#### Exercise details
Write out all the records exactly, and keep any images out.

*** Opening of Task data ***

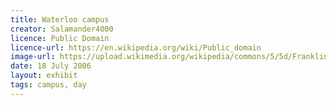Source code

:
 ```yaml
---
title: Waterloo campus
creator: Salamander4000
licence: Public Domain
licence-url: https://en.wikipedia.org/wiki/Public_domain
image-url: https://upload.wikimedia.org/wikipedia/commons/5/5d/Franklin-wilkins.jpg
date: 18 July 2006
layout: exhibit
tags: campus, day
---
```

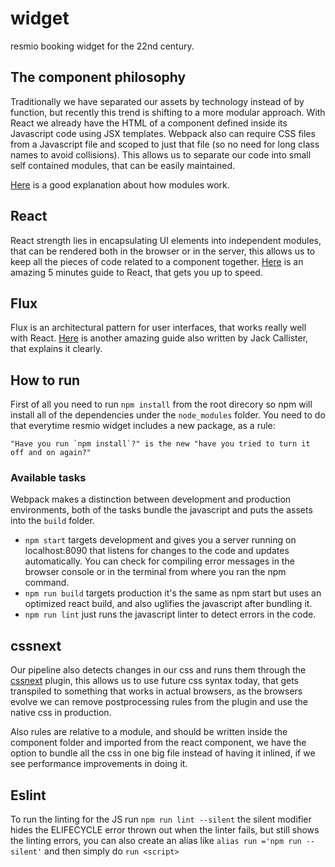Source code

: # widget
resmio booking widget for the 22nd century.

## The component philosophy ##
Traditionally we have separated our assets by technology instead of by function, but recently this trend is shifting to a more modular approach. With React we already have the HTML of a component defined inside its Javascript code using JSX templates. Webpack also can require CSS files from a Javascript file and scoped to just that file (so no need for long class names to avoid collisions). This allows us to separate our code into small self contained modules, that can be easily maintained.

[Here](http://simonsmith.io/using-webpack-to-build-react-components-and-their-assets/) is a good explanation about how modules work.

## React ##
React strength lies in encapsulating UI elements into independent modules, that can be rendered both in the browser or in the server, this allows us to keep all the pieces of code related to a component together. [Here](http://www.jackcallister.com/2015/01/05/the-react-quick-start-guide.html) is an amazing 5 minutes guide to React, that gets you up to speed.

## Flux ##
Flux is an architectural pattern for user interfaces, that works really well with React. [Here](http://www.jackcallister.com/2015/02/26/the-flux-quick-start-guide.html) is another amazing guide also written by Jack Callister, that explains it clearly.

## How to run ##
First of all you need to run `npm install` from the root direcory so npm will install all of the dependencies under the `node_modules` folder. You need to do that everytime resmio widget includes a new package, as a rule:
```
"Have you run `npm install`?" is the new "have you tried to turn it off and on again?"
```

### Available tasks ###
Webpack makes a distinction between development and production environments, both of the tasks bundle the javascript and puts the assets into the `build` folder.

- `npm start` targets development and gives you a server running on localhost:8090 that listens for changes to the code and updates automatically. You can check for compiling error messages in the browser console or in the terminal from where you ran the npm command.
- `npm run build` targets production it's the same as npm start but uses an optimized react build, and also uglifies the javascript after bundling it.
- `npm run lint` just runs the javascript linter to detect errors in the code.

## cssnext ##
Our pipeline also detects changes in our css and runs them through the [cssnext](http://cssnext.io/) plugin, this allows us to use future css syntax today, that gets transpiled to something that works in actual browsers, as the browsers evolve we can remove postprocessing rules from the plugin and use the native css in production.

Also rules are relative to a module, and should be written inside the component folder and imported from the react component, we have the option to bundle all the css in one big file instead of having it inlined, if we see performance improvements in doing it.

## Eslint ##
To run the linting for the JS run `npm run lint --silent` the silent modifier hides the ELIFECYCLE error thrown out when the linter fails, but still shows the linting errors, you can also create an alias like `alias run ='npm run --silent'` and then simply do `run <script>`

*** Close of Task data ***

#### Answer to the problem
Source code

:
 ```yaml
---
title: Waterloo campus
creator: Salamander4000
licence: Public Domain
licence-url: https://en.wikipedia.org/wiki/Public_domain
image-url: https://upload.wikimedia.org/wikipedia/commons/5/5d/Franklin-wilkins.jpg
date: 18 July 2006
layout: exhibit
tags: campus, day
---
```

Source code

: # widget
resmio booking widget for the 22nd century.

## The component philosophy ##
Traditionally we have separated our assets by technology instead of by function, but recently this trend is shifting to a more modular approach. With React we already have the HTML of a component defined inside its Javascript code using JSX templates. Webpack also can require CSS files from a Javascript file and scoped to just that file (so no need for long class names to avoid collisions). This allows us to separate our code into small self contained modules, that can be easily maintained.

[Here](http://simonsmith.io/using-webpack-to-build-react-components-and-their-assets/) is a good explanation about how modules work.

## React ##
React strength lies in encapsulating UI elements into independent modules, that can be rendered both in the browser or in the server, this allows us to keep all the pieces of code related to a component together. [Here](http://www.jackcallister.com/2015/01/05/the-react-quick-start-guide.html) is an amazing 5 minutes guide to React, that gets you up to speed.

## Flux ##
Flux is an architectural pattern for user interfaces, that works really well with React. [Here](http://www.jackcallister.com/2015/02/26/the-flux-quick-start-guide.html) is another amazing guide also written by Jack Callister, that explains it clearly.

## How to run ##
First of all you need to run `npm install` from the root direcory so npm will install all of the dependencies under the `node_modules` folder. You need to do that everytime resmio widget includes a new package, as a rule:
```
"Have you run `npm install`?" is the new "have you tried to turn it off and on again?"
```

### Available tasks ###
Webpack makes a distinction between development and production environments, both of the tasks bundle the javascript and puts the assets into the `build` folder.

- `npm start` targets development and gives you a server running on localhost:8090 that listens for changes to the code and updates automatically. You can check for compiling error messages in the browser console or in the terminal from where you ran the npm command.
- `npm run build` targets production it's the same as npm start but uses an optimized react build, and also uglifies the javascript after bundling it.
- `npm run lint` just runs the javascript linter to detect errors in the code.

## cssnext ##
Our pipeline also detects changes in our css and runs them through the [cssnext](http://cssnext.io/) plugin, this allows us to use future css syntax today, that gets transpiled to something that works in actual browsers, as the browsers evolve we can remove postprocessing rules from the plugin and use the native css in production.

Also rules are relative to a module, and should be written inside the component folder and imported from the react component, we have the option to bundle all the css in one big file instead of having it inlined, if we see performance improvements in doing it.

## Eslint ##
To run the linting for the JS run `npm run lint --silent` the silent modifier hides the ELIFECYCLE error thrown out when the linter fails, but still shows the linting errors, you can also create an alias like `alias run ='npm run --silent'` and then simply do `run <script>`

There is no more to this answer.